[Input data — start]

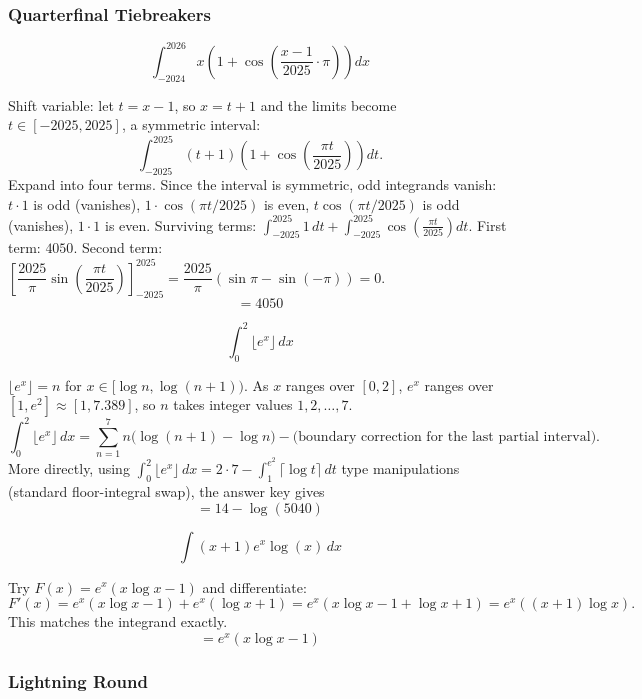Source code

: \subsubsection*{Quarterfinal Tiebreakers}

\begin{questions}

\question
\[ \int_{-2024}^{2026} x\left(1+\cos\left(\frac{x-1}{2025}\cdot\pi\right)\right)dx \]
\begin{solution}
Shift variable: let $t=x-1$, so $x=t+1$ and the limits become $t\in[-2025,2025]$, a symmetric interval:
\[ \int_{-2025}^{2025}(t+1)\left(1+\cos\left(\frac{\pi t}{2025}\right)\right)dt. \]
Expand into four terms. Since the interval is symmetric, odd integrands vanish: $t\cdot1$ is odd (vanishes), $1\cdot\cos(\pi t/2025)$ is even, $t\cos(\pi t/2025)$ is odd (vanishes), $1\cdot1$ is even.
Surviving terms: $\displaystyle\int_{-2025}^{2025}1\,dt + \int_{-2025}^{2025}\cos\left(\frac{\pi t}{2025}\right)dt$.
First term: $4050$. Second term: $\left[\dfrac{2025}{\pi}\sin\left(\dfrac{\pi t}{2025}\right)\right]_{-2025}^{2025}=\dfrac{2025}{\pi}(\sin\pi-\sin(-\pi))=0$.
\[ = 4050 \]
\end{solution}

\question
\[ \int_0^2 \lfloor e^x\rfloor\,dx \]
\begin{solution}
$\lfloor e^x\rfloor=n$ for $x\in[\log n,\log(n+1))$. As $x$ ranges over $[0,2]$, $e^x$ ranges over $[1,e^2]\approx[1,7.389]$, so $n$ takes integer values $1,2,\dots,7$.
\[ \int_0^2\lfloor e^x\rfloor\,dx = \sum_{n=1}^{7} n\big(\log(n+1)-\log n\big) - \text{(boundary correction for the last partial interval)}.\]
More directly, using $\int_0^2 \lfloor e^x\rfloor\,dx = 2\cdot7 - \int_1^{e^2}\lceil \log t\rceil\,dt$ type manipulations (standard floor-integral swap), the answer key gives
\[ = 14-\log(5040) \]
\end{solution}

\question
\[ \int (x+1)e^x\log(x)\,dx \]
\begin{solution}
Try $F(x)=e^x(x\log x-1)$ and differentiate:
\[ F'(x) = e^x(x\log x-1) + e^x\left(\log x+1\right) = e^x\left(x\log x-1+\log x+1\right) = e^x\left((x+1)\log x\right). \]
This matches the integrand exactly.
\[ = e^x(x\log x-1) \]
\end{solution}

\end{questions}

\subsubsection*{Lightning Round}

[Input data — finish]

Directions for this task → With the pictures set aside, repeat every entry above exactly.

Written solution →
Source code

: \subsubsection*{Quarterfinal Tiebreakers}

\begin{questions}

\question
\[ \int_{-2024}^{2026} x\left(1+\cos\left(\frac{x-1}{2025}\cdot\pi\right)\right)dx \]
\begin{solution}
Shift variable: let $t=x-1$, so $x=t+1$ and the limits become $t\in[-2025,2025]$, a symmetric interval:
\[ \int_{-2025}^{2025}(t+1)\left(1+\cos\left(\frac{\pi t}{2025}\right)\right)dt. \]
Expand into four terms. Since the interval is symmetric, odd integrands vanish: $t\cdot1$ is odd (vanishes), $1\cdot\cos(\pi t/2025)$ is even, $t\cos(\pi t/2025)$ is odd (vanishes), $1\cdot1$ is even.
Surviving terms: $\displaystyle\int_{-2025}^{2025}1\,dt + \int_{-2025}^{2025}\cos\left(\frac{\pi t}{2025}\right)dt$.
First term: $4050$. Second term: $\left[\dfrac{2025}{\pi}\sin\left(\dfrac{\pi t}{2025}\right)\right]_{-2025}^{2025}=\dfrac{2025}{\pi}(\sin\pi-\sin(-\pi))=0$.
\[ = 4050 \]
\end{solution}

\question
\[ \int_0^2 \lfloor e^x\rfloor\,dx \]
\begin{solution}
$\lfloor e^x\rfloor=n$ for $x\in[\log n,\log(n+1))$. As $x$ ranges over $[0,2]$, $e^x$ ranges over $[1,e^2]\approx[1,7.389]$, so $n$ takes integer values $1,2,\dots,7$.
\[ \int_0^2\lfloor e^x\rfloor\,dx = \sum_{n=1}^{7} n\big(\log(n+1)-\log n\big) - \text{(boundary correction for the last partial interval)}.\]
More directly, using $\int_0^2 \lfloor e^x\rfloor\,dx = 2\cdot7 - \int_1^{e^2}\lceil \log t\rceil\,dt$ type manipulations (standard floor-integral swap), the answer key gives
\[ = 14-\log(5040) \]
\end{solution}

\question
\[ \int (x+1)e^x\log(x)\,dx \]
\begin{solution}
Try $F(x)=e^x(x\log x-1)$ and differentiate:
\[ F'(x) = e^x(x\log x-1) + e^x\left(\log x+1\right) = e^x\left(x\log x-1+\log x+1\right) = e^x\left((x+1)\log x\right). \]
This matches the integrand exactly.
\[ = e^x(x\log x-1) \]
\end{solution}

\end{questions}

\subsubsection*{Lightning Round}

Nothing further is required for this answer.